Recorded data section start
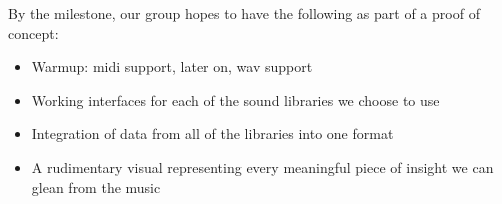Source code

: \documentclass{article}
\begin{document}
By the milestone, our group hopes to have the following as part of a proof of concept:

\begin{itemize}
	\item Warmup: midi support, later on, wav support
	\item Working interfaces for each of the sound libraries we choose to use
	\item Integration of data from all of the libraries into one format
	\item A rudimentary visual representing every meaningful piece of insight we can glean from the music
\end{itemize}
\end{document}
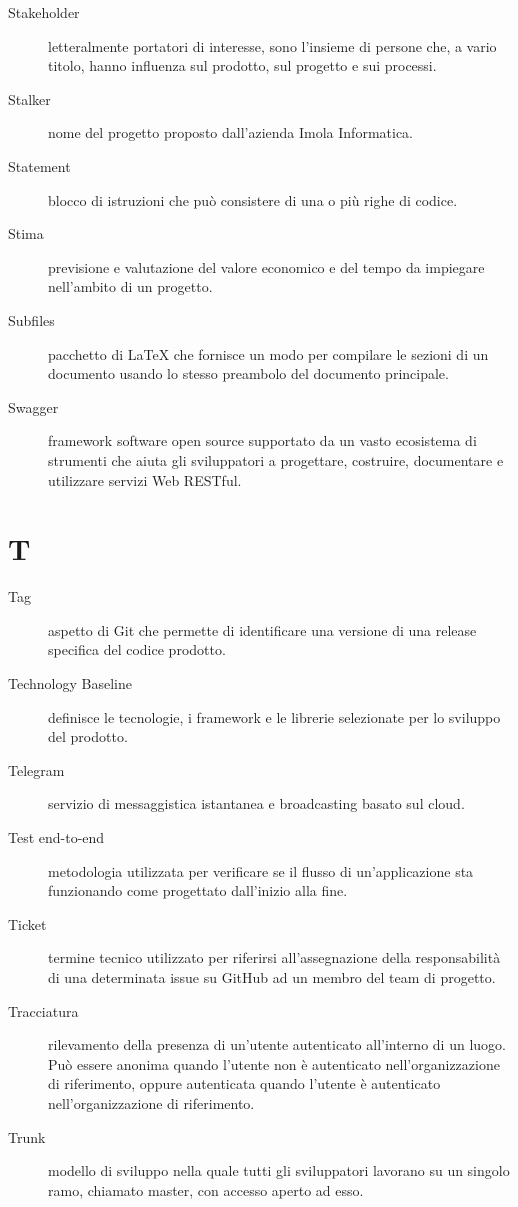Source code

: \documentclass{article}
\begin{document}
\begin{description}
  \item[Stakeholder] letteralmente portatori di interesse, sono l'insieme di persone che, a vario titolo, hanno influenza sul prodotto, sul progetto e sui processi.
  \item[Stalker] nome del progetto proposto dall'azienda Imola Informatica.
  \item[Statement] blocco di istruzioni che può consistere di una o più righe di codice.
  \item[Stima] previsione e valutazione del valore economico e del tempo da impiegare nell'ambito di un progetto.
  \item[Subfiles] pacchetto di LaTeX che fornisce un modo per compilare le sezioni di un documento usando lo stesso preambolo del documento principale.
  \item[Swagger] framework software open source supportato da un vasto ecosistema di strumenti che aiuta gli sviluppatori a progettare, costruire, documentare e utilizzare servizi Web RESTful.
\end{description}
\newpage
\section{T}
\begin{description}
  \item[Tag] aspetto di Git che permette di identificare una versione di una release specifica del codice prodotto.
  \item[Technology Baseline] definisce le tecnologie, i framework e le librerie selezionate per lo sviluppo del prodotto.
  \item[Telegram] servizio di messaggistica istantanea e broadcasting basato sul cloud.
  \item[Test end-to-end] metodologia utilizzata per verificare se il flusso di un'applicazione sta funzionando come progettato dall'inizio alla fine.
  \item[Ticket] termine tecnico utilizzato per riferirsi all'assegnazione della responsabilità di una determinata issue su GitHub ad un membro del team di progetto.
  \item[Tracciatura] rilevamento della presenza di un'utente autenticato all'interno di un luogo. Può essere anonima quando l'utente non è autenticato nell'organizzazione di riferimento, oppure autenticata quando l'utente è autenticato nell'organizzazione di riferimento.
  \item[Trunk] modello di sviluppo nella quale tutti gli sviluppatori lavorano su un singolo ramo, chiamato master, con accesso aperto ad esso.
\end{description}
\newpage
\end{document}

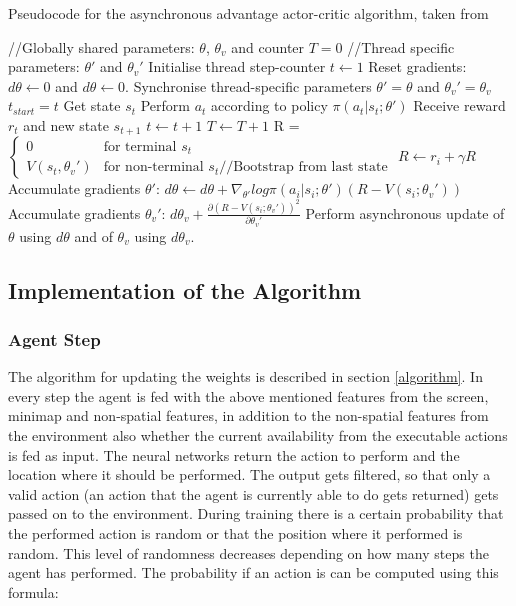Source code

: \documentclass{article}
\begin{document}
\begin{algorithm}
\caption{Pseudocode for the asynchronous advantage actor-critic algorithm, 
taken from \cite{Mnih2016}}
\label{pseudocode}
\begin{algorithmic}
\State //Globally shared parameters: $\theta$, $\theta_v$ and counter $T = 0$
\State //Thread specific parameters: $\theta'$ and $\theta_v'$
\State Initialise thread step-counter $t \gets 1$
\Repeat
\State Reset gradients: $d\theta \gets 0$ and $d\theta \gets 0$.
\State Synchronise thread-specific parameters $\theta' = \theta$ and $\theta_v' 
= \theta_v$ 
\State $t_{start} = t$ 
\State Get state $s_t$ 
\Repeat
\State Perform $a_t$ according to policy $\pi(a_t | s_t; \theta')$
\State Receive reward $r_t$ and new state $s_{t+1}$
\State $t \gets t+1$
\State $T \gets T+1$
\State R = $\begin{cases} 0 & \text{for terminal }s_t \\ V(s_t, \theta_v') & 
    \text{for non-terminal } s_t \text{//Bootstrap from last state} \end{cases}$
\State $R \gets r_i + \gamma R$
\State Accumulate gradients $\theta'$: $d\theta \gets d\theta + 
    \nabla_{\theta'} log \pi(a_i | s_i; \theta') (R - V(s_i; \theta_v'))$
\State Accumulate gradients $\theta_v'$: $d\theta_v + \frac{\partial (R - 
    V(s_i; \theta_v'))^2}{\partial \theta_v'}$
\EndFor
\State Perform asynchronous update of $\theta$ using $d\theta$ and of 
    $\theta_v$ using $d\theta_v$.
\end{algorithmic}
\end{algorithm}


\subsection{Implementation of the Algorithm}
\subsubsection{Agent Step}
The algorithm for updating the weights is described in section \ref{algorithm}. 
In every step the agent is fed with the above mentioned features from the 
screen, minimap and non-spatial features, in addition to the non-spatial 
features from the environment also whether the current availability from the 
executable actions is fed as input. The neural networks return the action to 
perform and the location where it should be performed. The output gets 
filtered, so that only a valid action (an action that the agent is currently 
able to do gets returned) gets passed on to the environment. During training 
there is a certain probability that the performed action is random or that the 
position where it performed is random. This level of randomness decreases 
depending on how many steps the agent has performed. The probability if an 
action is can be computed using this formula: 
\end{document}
Recorded data section end
What needs to be done>
Set down, unchanged, only those lines above that fall between the line with "filtered, so that" and the line with "position where it", the two end lines included.

Result of this task>
filtered, so that only a valid action (an action that the agent is currently 
able to do gets returned) gets passed on to the environment. During training 
there is a certain probability that the performed action is random or that the 
position where it performed is random. This level of randomness decreases 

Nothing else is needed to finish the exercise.